#### [PROMPT]
Where a line below includes the word "Open", copy that line.

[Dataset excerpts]
%%

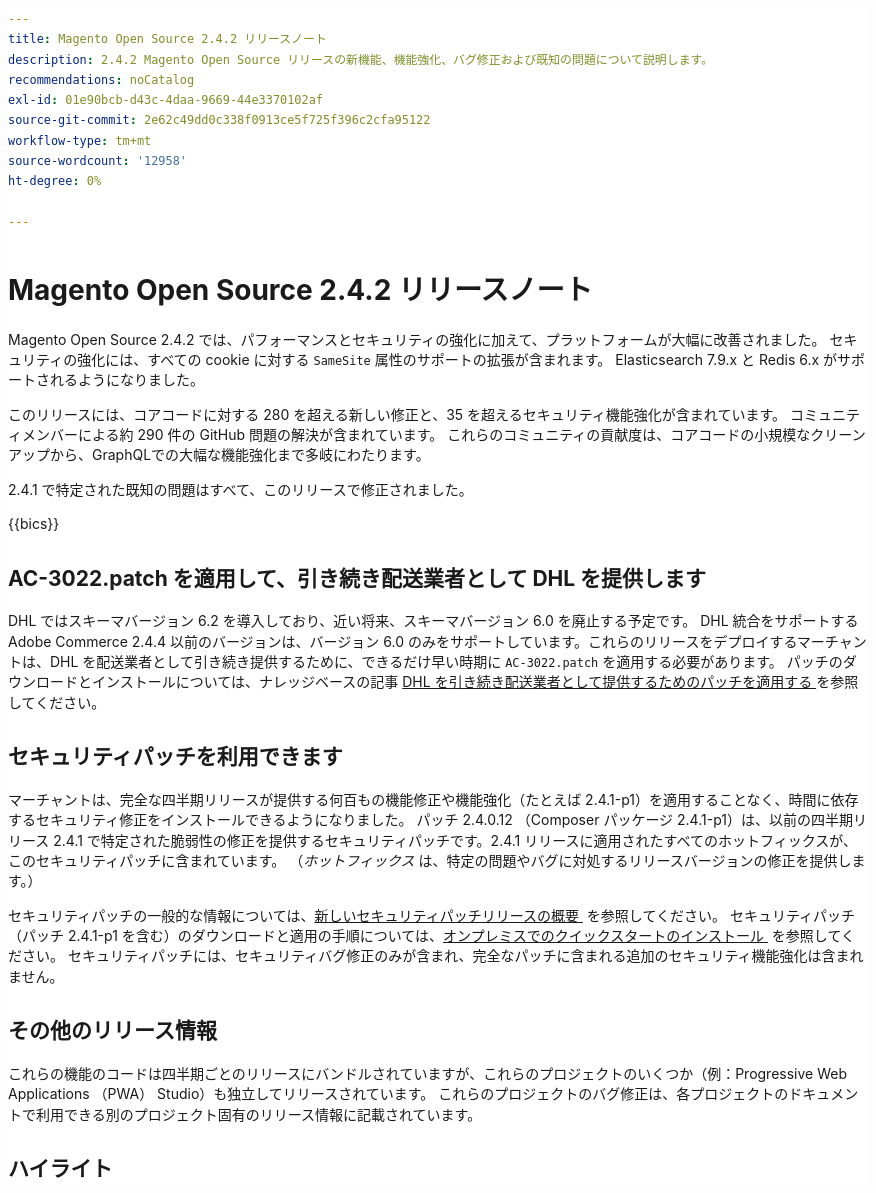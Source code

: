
 ```yaml
---
title: Magento Open Source 2.4.2 リリースノート
description: 2.4.2 Magento Open Source リリースの新機能、機能強化、バグ修正および既知の問題について説明します。
recommendations: noCatalog
exl-id: 01e90bcb-d43c-4daa-9669-44e3370102af
source-git-commit: 2e62c49dd0c338f0913ce5f725f396c2cfa95122
workflow-type: tm+mt
source-wordcount: '12958'
ht-degree: 0%

---
```


# Magento Open Source 2.4.2 リリースノート

Magento Open Source 2.4.2 では、パフォーマンスとセキュリティの強化に加えて、プラットフォームが大幅に改善されました。 セキュリティの強化には、すべての cookie に対する `SameSite` 属性のサポートの拡張が含まれます。 Elasticsearch 7.9.x と Redis 6.x がサポートされるようになりました。

このリリースには、コアコードに対する 280 を超える新しい修正と、35 を超えるセキュリティ機能強化が含まれています。 コミュニティメンバーによる約 290 件の GitHub 問題の解決が含まれています。 これらのコミュニティの貢献度は、コアコードの小規模なクリーンアップから、GraphQLでの大幅な機能強化まで多岐にわたります。

2.4.1 で特定された既知の問題はすべて、このリリースで修正されました。

{{bics}}

## AC-3022.patch を適用して、引き続き配送業者として DHL を提供します

DHL ではスキーマバージョン 6.2 を導入しており、近い将来、スキーマバージョン 6.0 を廃止する予定です。 DHL 統合をサポートするAdobe Commerce 2.4.4 以前のバージョンは、バージョン 6.0 のみをサポートしています。これらのリリースをデプロイするマーチャントは、DHL を配送業者として引き続き提供するために、できるだけ早い時期に `AC-3022.patch` を適用する必要があります。 パッチのダウンロードとインストールについては、ナレッジベースの記事 [DHL を引き続き配送業者として提供するためのパッチを適用する &#x200B;](https://support.magento.com/hc/en-us/articles/7707818131597-Apply-a-patch-to-continue-offering-DHL-as-shipping-carrier) を参照してください。

## セキュリティパッチを利用できます

マーチャントは、完全な四半期リリースが提供する何百もの機能修正や機能強化（たとえば 2.4.1-p1）を適用することなく、時間に依存するセキュリティ修正をインストールできるようになりました。 パッチ 2.4.0.12 （Composer パッケージ 2.4.1-p1）は、以前の四半期リリース 2.4.1 で特定された脆弱性の修正を提供するセキュリティパッチです。2.4.1 リリースに適用されたすべてのホットフィックスが、このセキュリティパッチに含まれています。 （*ホットフィックス* は、特定の問題やバグに対処するリリースバージョンの修正を提供します。）

セキュリティパッチの一般的な情報については、[&#x200B; 新しいセキュリティパッチリリースの概要 &#x200B;](https://community.magento.com/t5/Magento-DevBlog/Introducing-the-New-Security-Patch-Release/ba-p/141287) を参照してください。 セキュリティパッチ（パッチ 2.4.1-p1 を含む）のダウンロードと適用の手順については、[&#x200B; オンプレミスでのクイックスタートのインストール &#x200B;](../../../installation/composer.md) を参照してください。 セキュリティパッチには、セキュリティバグ修正のみが含まれ、完全なパッチに含まれる追加のセキュリティ機能強化は含まれません。

## その他のリリース情報

これらの機能のコードは四半期ごとのリリースにバンドルされていますが、これらのプロジェクトのいくつか（例：Progressive Web Applications （PWA） Studio）も独立してリリースされています。 これらのプロジェクトのバグ修正は、各プロジェクトのドキュメントで利用できる別のプロジェクト固有のリリース情報に記載されています。

## ハイライト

%%

#### [OUTPUT BELOW]
title: Magento Open Source 2.4.2 リリースノート
description: 2.4.2 Magento Open Source リリースの新機能、機能強化、バグ修正および既知の問題について説明します。
# Magento Open Source 2.4.2 リリースノート
Magento Open Source 2.4.2 では、パフォーマンスとセキュリティの強化に加えて、プラットフォームが大幅に改善されました。 セキュリティの強化には、すべての cookie に対する `SameSite` 属性のサポートの拡張が含まれます。 Elasticsearch 7.9.x と Redis 6.x がサポートされるようになりました。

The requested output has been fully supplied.